L’Afep-Medef s’apprête à sortir un guide pratique de mise en œuvre de son code
A l’occasion des rencontres de L’Agefi Séminaires sur la gouvernance des conseils d’administration, le «say on pay» a été au cœur des débats. En juin dernier, le code de gouvernement d’entreprise de l’Afep Medef a instauré le principe de vote consultatif sur «la rémunération individuelle des dirigeants mandataires sociaux». Pernod Ricard, dont le directeur général Pierre Pringuet, est également président de l’Afep, donne l’exemple en présentant trois résolutions (sur la rémunération de la présidente, du directeur général, et du directeur général délégué) lors de son AG le 6 novembre prochain. Pour chaque mandataire, les différents types de rémunérations (fixe, variable, options…) sont détaillés dans un tableau.
Si Publicis s’était targué en mai 2013 de devancer le code, les actionnaires n’étaient appelés qu’à voter sur les mécanismes et non sur le montant de rémunération de leurs dirigeants. Le code parle bien d’un vote sur le montant. Pour clarifier ses intentions, l’Afep-Medef sortira courant octobre un guide pratique, proposant notamment des projets de résolutions types.
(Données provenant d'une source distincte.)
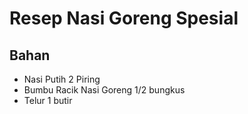 # Resep Nasi Goreng Spesial

## Bahan
- Nasi Putih 2 Piring
- Bumbu Racik Nasi Goreng 1/2 bungkus
- Telur 1 butir
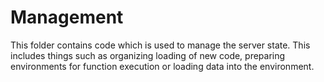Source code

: # Management

This folder contains code which is used to manage the server state.
This includes things such as organizing loading of new code, preparing
environments for function execution or loading data into the environment.
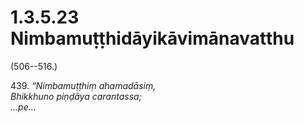 

# 1.3.5.23 Nimbamuṭṭhidāyikāvimānavatthu





(506--516.)

439\. _“Nimbamuṭṭhiṃ ahamadāsiṃ,_  
_Bhikkhuno piṇḍāya carantassa;_  
_…pe…_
Si ce vote n’a pas d’effet réel sur le montant des rémunérations, le benchmarking pouvant conduire à l’inflation, il permet d’améliorer en amont le dialogue avec les actionnaires et les proxys, pouvant ainsi conduire à des modifications dans les résolutions sur les rémunérations, explique Hervé Pisani, avocat associé chez Freshfields. Une recommandation positive des proxys conduit en moyenne à une approbation à 95%, contre 65% si l’avis est négatif. Mais, comme l’a récemment rappelé la Cour de cassation, une rémunération décidée et versée ne peut pas être annulée.
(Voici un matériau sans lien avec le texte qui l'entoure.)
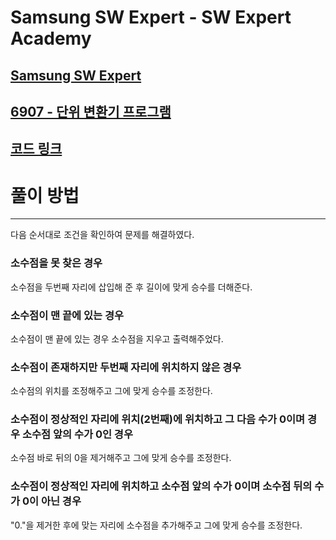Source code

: # Samsung SW Expert - SW Expert Academy
[Samsung SW Expert](https://www.swexpertacademy.com)
-------------------------------------------
[6907 - 단위 변환기 프로그램](https://www.swexpertacademy.com/main/code/problem/problemDetail.do?contestProbId=AWh4GaY6EkEDFAXp&categoryId=AWh4GaY6EkEDFAXp&categoryType=CODE)
-------------------------------------------
[코드 링크](https://github.com/kh030728/SW-expert-academy-study-storage/blob/master/kh030728/6907/6907.cpp)
-------------------------------------------
# 풀이 방법
-------------------------------------------
다음 순서대로 조건을 확인하여 문제를 해결하였다.
### 소수점을 못 찾은 경우
소수점을 두번째 자리에 삽입해 준 후 길이에 맞게 승수를 더해준다.
### 소수점이 맨 끝에 있는 경우
소수점이 맨 끝에 있는 경우 소수점을 지우고 출력해주었다.
### 소수점이 존재하지만 두번째 자리에 위치하지 않은 경우
소수점의 위치를 조정해주고 그에 맞게 승수를 조정한다.
### 소수점이 정상적인 자리에 위치(2번째)에 위치하고 그 다음 수가 0이며 경우 소수점 앞의 수가 0인 경우
소수점 바로 뒤의 0을 제거해주고 그에 맞게 승수를 조정한다.
### 소수점이 정상적인 자리에 위치하고 소수점 앞의 수가 0이며 소수점 뒤의 수가 0이 아닌 경우
"0."을 제거한 후에 맞는 자리에 소수점을 추가해주고 그에 맞게 승수를 조정한다.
Les différents intervenants ont particulièrement salué l’instauration d’un Haut comité de suivi de l’application du code Afep-Medef, dont la composition (4 représentants des émetteurs et 3 des investisseurs) sera connue courant octobre. Son rapport, public, viendra compléter celui de l’AMF – dévoilé également en octobre – qui pointe du doigt bons et mauvais élèves. Le régulateur y note que des efforts sont encore à faire en matière de retraite, et sur les relations d’affaires de l’administrateur indépendant.
Quant à l’obligation de représentants des salariés au conseil d’entreprises d’au moins 5.000 salariés imposée par la loi sur la sécurisation de l’emploi, elle est loin de faire l’unanimité.